Chicago Title & Trust Co. v. Hartford Fire Insurance

424 F. Supp. 830, 1976 U.S. Dist. LEXIS 11842
CourtDistrict Court, N.D. Illinois
DecidedDecember 14, 1976
Docket76 C 2387
StatusPublished
Cited by7 cases

This text of 424 F. Supp. 830 (Chicago Title & Trust Co. v. Hartford Fire Insurance) is published on Counsel Stack Legal Research, covering District Court, N.D. Illinois primary law. Counsel Stack provides free access to over 12 million legal documents including statutes, case law, regulations, and constitutions.

Bluebook
Chicago Title & Trust Co. v. Hartford Fire Insurance, 424 F. Supp. 830, 1976 U.S. Dist. LEXIS 11842 (N.D. Ill. 1976).

Opinion

MEMORANDUM AND ORDER

ROBSON, Senior District Judge.

This cause is before the court on the motion of the defendant Hartford Fire Insurance Company (Hartford) to dismiss plaintiff’s complaint for failure to state a claim upon which relief can be granted.
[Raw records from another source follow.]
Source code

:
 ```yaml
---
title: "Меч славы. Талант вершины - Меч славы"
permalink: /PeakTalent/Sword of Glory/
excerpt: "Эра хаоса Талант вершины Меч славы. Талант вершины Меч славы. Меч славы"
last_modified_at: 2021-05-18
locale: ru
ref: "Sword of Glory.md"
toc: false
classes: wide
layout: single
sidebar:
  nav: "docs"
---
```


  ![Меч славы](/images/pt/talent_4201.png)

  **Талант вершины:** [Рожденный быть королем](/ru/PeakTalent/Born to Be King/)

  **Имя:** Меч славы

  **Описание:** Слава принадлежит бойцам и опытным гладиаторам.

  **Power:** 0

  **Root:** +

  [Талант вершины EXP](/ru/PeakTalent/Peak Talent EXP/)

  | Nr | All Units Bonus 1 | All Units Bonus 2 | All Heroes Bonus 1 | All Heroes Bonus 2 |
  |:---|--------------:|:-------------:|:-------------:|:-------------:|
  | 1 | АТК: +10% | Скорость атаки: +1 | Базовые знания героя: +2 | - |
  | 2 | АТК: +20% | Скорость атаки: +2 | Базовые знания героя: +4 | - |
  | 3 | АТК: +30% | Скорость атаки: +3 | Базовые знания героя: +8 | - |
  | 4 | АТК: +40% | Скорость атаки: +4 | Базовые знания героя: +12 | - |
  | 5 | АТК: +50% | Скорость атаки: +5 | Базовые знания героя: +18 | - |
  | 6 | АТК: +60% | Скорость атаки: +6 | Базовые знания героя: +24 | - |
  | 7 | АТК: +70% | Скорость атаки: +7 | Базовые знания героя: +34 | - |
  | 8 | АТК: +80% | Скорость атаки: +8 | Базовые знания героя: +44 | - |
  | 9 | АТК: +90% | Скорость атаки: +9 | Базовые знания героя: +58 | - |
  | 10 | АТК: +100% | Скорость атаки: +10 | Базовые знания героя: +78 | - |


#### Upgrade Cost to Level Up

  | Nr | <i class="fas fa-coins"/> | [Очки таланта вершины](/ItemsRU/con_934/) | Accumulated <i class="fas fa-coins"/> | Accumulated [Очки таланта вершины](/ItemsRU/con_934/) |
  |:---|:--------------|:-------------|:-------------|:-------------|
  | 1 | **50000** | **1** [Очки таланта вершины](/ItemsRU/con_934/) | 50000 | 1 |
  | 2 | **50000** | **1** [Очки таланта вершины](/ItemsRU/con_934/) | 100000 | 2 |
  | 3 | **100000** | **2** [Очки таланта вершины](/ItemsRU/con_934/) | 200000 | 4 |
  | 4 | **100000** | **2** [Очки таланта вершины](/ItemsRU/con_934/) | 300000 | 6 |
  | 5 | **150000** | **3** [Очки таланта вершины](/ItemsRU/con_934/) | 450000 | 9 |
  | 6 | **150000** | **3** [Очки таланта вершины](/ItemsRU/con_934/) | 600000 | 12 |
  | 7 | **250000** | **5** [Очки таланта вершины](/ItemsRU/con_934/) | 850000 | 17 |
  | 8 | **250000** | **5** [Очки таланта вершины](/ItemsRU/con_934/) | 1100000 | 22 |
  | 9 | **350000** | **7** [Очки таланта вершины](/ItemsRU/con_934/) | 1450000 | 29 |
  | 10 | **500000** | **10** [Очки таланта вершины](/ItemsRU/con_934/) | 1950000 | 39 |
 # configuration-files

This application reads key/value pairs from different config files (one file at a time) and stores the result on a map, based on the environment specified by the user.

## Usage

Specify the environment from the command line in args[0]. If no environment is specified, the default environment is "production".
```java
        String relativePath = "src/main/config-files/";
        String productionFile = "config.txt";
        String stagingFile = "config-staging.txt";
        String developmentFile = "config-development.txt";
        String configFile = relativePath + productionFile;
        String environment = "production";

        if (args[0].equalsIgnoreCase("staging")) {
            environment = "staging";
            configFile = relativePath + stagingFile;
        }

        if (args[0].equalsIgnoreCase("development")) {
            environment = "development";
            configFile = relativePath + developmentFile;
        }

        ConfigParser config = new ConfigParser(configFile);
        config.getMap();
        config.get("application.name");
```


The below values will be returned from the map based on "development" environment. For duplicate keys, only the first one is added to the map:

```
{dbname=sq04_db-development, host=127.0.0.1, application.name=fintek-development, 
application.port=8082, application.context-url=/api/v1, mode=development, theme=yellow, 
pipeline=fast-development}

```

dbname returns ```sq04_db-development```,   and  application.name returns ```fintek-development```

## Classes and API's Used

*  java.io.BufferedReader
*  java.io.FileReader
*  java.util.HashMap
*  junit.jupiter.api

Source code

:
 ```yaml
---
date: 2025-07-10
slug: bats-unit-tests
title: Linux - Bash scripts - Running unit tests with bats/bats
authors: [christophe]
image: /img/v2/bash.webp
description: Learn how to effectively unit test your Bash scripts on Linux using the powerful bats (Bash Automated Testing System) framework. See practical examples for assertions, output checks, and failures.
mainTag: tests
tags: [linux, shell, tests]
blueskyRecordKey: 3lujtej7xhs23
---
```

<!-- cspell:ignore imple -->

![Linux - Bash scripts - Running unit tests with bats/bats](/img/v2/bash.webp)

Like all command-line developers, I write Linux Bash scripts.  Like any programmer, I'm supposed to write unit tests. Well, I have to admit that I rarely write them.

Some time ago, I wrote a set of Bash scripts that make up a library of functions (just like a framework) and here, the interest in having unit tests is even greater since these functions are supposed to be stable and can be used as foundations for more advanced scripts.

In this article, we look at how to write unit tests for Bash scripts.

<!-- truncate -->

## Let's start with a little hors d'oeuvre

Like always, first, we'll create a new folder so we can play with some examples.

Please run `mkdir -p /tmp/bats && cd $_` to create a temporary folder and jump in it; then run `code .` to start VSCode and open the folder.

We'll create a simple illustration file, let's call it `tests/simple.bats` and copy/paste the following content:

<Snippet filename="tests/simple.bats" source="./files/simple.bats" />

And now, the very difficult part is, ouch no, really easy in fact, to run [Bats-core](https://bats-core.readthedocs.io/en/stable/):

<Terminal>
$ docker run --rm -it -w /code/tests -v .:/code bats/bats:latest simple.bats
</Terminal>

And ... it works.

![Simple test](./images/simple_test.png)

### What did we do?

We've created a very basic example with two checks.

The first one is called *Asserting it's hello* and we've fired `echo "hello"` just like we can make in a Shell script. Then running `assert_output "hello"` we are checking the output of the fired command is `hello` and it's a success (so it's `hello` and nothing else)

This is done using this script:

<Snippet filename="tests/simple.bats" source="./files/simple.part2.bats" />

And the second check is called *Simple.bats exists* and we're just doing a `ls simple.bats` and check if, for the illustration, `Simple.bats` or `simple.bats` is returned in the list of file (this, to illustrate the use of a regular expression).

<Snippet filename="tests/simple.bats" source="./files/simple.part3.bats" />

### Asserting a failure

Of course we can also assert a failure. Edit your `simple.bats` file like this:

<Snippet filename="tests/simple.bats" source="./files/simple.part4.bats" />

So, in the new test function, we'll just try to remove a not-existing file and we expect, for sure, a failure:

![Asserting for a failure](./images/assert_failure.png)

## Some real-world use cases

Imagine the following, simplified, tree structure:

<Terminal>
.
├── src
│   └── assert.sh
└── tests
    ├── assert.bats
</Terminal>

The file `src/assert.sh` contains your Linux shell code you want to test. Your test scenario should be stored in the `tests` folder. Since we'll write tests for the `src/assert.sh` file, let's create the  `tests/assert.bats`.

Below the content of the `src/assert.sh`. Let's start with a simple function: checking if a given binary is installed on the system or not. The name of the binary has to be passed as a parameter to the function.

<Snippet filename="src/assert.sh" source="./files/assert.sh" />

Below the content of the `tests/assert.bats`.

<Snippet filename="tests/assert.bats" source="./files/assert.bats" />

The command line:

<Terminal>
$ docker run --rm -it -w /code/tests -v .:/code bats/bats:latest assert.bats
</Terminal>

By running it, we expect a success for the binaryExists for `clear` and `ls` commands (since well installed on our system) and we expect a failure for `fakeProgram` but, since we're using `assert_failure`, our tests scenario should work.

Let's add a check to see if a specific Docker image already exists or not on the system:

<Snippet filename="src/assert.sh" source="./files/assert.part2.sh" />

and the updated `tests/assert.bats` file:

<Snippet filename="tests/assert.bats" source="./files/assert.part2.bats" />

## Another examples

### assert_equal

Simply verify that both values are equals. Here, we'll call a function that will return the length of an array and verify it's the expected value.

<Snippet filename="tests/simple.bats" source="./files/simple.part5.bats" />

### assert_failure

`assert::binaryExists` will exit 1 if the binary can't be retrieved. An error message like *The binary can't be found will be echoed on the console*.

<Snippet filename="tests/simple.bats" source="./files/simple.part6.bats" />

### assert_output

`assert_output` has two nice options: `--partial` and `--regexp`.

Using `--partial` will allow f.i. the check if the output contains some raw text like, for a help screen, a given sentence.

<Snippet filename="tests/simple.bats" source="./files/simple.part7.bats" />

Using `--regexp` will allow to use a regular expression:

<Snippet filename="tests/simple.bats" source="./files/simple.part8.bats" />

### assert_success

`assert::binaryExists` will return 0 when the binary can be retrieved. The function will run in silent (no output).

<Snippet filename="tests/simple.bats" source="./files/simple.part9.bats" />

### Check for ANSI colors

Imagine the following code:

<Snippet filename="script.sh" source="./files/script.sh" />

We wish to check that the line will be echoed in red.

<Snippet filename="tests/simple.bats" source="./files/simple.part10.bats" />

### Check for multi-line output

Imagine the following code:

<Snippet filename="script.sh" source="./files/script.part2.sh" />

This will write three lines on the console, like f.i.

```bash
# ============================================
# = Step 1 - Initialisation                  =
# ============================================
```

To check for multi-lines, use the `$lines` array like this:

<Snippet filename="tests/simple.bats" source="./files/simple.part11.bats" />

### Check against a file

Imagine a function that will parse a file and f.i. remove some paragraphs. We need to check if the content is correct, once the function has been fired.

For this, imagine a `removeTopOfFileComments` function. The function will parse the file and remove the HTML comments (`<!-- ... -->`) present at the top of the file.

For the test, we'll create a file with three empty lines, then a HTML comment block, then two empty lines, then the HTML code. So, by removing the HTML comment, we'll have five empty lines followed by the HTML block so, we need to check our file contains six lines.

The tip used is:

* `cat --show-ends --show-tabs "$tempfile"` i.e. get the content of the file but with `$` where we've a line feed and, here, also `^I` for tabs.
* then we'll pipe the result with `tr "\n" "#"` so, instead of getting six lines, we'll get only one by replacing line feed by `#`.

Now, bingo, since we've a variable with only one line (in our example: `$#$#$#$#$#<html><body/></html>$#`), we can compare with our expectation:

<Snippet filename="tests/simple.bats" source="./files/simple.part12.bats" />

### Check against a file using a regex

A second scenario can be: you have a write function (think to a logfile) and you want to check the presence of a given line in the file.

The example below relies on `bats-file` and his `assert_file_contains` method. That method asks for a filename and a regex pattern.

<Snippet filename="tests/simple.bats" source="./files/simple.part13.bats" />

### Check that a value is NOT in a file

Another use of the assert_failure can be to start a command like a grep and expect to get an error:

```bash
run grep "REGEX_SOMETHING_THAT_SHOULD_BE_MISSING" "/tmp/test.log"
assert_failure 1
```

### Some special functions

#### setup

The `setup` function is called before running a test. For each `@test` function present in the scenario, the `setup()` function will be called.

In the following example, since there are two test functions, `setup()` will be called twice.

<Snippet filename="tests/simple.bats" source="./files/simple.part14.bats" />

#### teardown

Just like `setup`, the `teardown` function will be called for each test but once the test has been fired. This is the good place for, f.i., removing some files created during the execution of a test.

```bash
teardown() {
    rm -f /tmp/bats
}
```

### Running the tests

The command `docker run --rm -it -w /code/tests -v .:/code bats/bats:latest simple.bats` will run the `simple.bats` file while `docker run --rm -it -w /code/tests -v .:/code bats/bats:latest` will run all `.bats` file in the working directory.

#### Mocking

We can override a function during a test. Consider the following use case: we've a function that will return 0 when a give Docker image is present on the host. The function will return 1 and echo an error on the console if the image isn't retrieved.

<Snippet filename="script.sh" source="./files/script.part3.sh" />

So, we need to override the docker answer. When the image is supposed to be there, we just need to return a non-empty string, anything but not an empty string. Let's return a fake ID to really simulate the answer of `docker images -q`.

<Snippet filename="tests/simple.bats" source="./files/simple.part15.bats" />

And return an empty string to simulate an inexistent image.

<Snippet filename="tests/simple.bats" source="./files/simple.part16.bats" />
For the reasons hereinafter stated, the motion shall be granted.

The plaintiff, Chicago Title and Trust Company (CTT), has invoked this court’s jurisdiction under 28 U.S.C. § 1332. It alleges that the defendant breached the terms of Hartford insurance policy 83 SMP 876894 when it refused, after notice, to defend CTT in two lawsuits filed in the federal court in Wisconsin. Hartford admits that it did not defend CTT but contends that its inaction was proper. It argues that CTT’s instant complaint fails to state a claim as neither of the two complaints filed in Wisconsin contain allegations potentially within the coverage of the insurance agreement.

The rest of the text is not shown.